— RECORDS FOR THIS EXERCISE —
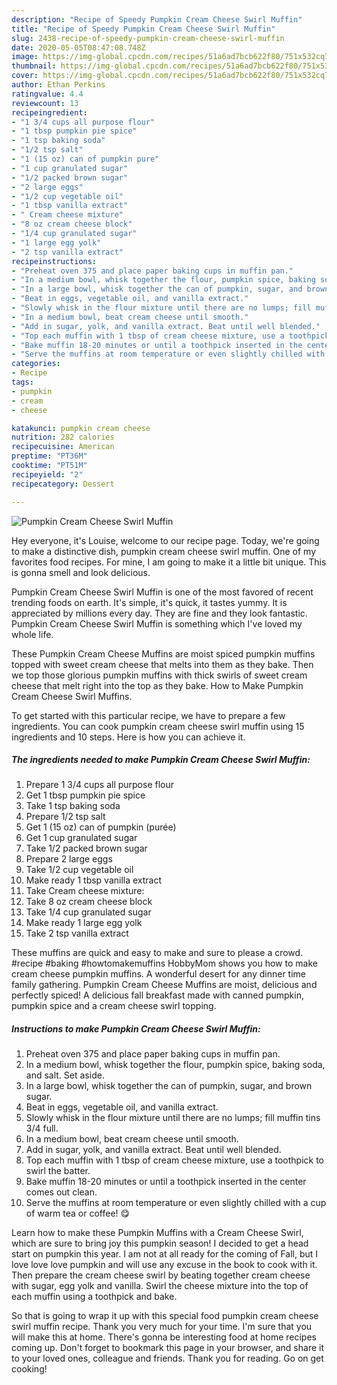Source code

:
```yaml
---
description: "Recipe of Speedy Pumpkin Cream Cheese Swirl Muffin"
title: "Recipe of Speedy Pumpkin Cream Cheese Swirl Muffin"
slug: 2438-recipe-of-speedy-pumpkin-cream-cheese-swirl-muffin
date: 2020-05-05T08:47:08.748Z
image: https://img-global.cpcdn.com/recipes/51a6ad7bcb622f80/751x532cq70/pumpkin-cream-cheese-swirl-muffin-recipe-main-photo.jpg
thumbnail: https://img-global.cpcdn.com/recipes/51a6ad7bcb622f80/751x532cq70/pumpkin-cream-cheese-swirl-muffin-recipe-main-photo.jpg
cover: https://img-global.cpcdn.com/recipes/51a6ad7bcb622f80/751x532cq70/pumpkin-cream-cheese-swirl-muffin-recipe-main-photo.jpg
author: Ethan Perkins
ratingvalue: 4.4
reviewcount: 13
recipeingredient:
- "1 3/4 cups all purpose flour"
- "1 tbsp pumpkin pie spice"
- "1 tsp baking soda"
- "1/2 tsp salt"
- "1 (15 oz) can of pumpkin pure"
- "1 cup granulated sugar"
- "1/2 packed brown sugar"
- "2 large eggs"
- "1/2 cup vegetable oil"
- "1 tbsp vanilla extract"
- " Cream cheese mixture"
- "8 oz cream cheese block"
- "1/4 cup granulated sugar"
- "1 large egg yolk"
- "2 tsp vanilla extract"
recipeinstructions:
- "Preheat oven 375 and place paper baking cups in muffin pan."
- "In a medium bowl, whisk together the flour, pumpkin spice, baking soda, and salt. Set aside."
- "In a large bowl, whisk together the can of pumpkin, sugar, and brown sugar."
- "Beat in eggs, vegetable oil, and vanilla extract."
- "Slowly whisk in the flour mixture until there are no lumps; fill muffin tins 3/4 full."
- "In a medium bowl, beat cream cheese until smooth."
- "Add in sugar, yolk, and vanilla extract. Beat until well blended."
- "Top each muffin with 1 tbsp of cream cheese mixture, use a toothpick to swirl the batter."
- "Bake muffin 18-20 minutes or until a toothpick inserted in the center comes out clean."
- "Serve the muffins at room temperature or even slightly chilled with a cup of warm tea or coffee! 😋"
categories:
- Recipe
tags:
- pumpkin
- cream
- cheese

katakunci: pumpkin cream cheese 
nutrition: 282 calories
recipecuisine: American
preptime: "PT36M"
cooktime: "PT51M"
recipeyield: "2"
recipecategory: Dessert

---
```



![Pumpkin Cream Cheese Swirl Muffin](https://img-global.cpcdn.com/recipes/51a6ad7bcb622f80/751x532cq70/pumpkin-cream-cheese-swirl-muffin-recipe-main-photo.jpg)

Hey everyone, it's Louise, welcome to our recipe page. Today, we're going to make a distinctive dish, pumpkin cream cheese swirl muffin. One of my favorites food recipes. For mine, I am going to make it a little bit unique. This is gonna smell and look delicious.

Pumpkin Cream Cheese Swirl Muffin is one of the most favored of recent trending foods on earth. It's simple, it's quick, it tastes yummy. It is appreciated by millions every day. They are fine and they look fantastic. Pumpkin Cream Cheese Swirl Muffin is something which I've loved my whole life.

These Pumpkin Cream Cheese Muffins are moist spiced pumpkin muffins topped with sweet cream cheese that melts into them as they bake. Then we top those glorious pumpkin muffins with thick swirls of sweet cream cheese that melt right into the top as they bake. How to Make Pumpkin Cream Cheese Swirl Muffins.


To get started with this particular recipe, we have to prepare a few ingredients. You can cook pumpkin cream cheese swirl muffin using 15 ingredients and 10 steps. Here is how you can achieve it.

<!--inarticleads1-->

##### The ingredients needed to make Pumpkin Cream Cheese Swirl Muffin:

1. Prepare 1 3/4 cups all purpose flour
1. Get 1 tbsp pumpkin pie spice
1. Take 1 tsp baking soda
1. Prepare 1/2 tsp salt
1. Get 1 (15 oz) can of pumpkin (purée)
1. Get 1 cup granulated sugar
1. Take 1/2 packed brown sugar
1. Prepare 2 large eggs
1. Take 1/2 cup vegetable oil
1. Make ready 1 tbsp vanilla extract
1. Take  Cream cheese mixture:
1. Take 8 oz cream cheese block
1. Take 1/4 cup granulated sugar
1. Make ready 1 large egg yolk
1. Take 2 tsp vanilla extract


These muffins are quick and easy to make and sure to please a crowd. #recipe #baking #howtomakemuffins HobbyMom shows you how to make cream cheese pumpkin muffins. A wonderful desert for any dinner time family gathering. Pumpkin Cream Cheese Muffins are moist, delicious and perfectly spiced! A delicious fall breakfast made with canned pumpkin, pumpkin spice and a cream cheese swirl topping. 

<!--inarticleads2-->

##### Instructions to make Pumpkin Cream Cheese Swirl Muffin:

1. Preheat oven 375 and place paper baking cups in muffin pan.
1. In a medium bowl, whisk together the flour, pumpkin spice, baking soda, and salt. Set aside.
1. In a large bowl, whisk together the can of pumpkin, sugar, and brown sugar.
1. Beat in eggs, vegetable oil, and vanilla extract.
1. Slowly whisk in the flour mixture until there are no lumps; fill muffin tins 3/4 full.
1. In a medium bowl, beat cream cheese until smooth.
1. Add in sugar, yolk, and vanilla extract. Beat until well blended.
1. Top each muffin with 1 tbsp of cream cheese mixture, use a toothpick to swirl the batter.
1. Bake muffin 18-20 minutes or until a toothpick inserted in the center comes out clean.
1. Serve the muffins at room temperature or even slightly chilled with a cup of warm tea or coffee! 😋


Learn how to make these Pumpkin Muffins with a Cream Cheese Swirl, which are sure to bring joy this pumpkin season! I decided to get a head start on pumpkin this year. I am not at all ready for the coming of Fall, but I love love love pumpkin and will use any excuse in the book to cook with it. Then prepare the cream cheese swirl by beating together cream cheese with sugar, egg yolk and vanilla. Swirl the cheese mixture into the top of each muffin using a toothpick and bake. 

So that is going to wrap it up with this special food pumpkin cream cheese swirl muffin recipe. Thank you very much for your time. I'm sure that you will make this at home. There's gonna be interesting food at home recipes coming up. Don't forget to bookmark this page in your browser, and share it to your loved ones, colleague and friends. Thank you for reading. Go on get cooking!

— TASK DESCRIPTION —
What is wanted is a copy of every line in the listing that includes the word "smooth".

— REPLY TO THE TASK —
- "In a medium bowl, beat cream cheese until smooth."
1. In a medium bowl, beat cream cheese until smooth.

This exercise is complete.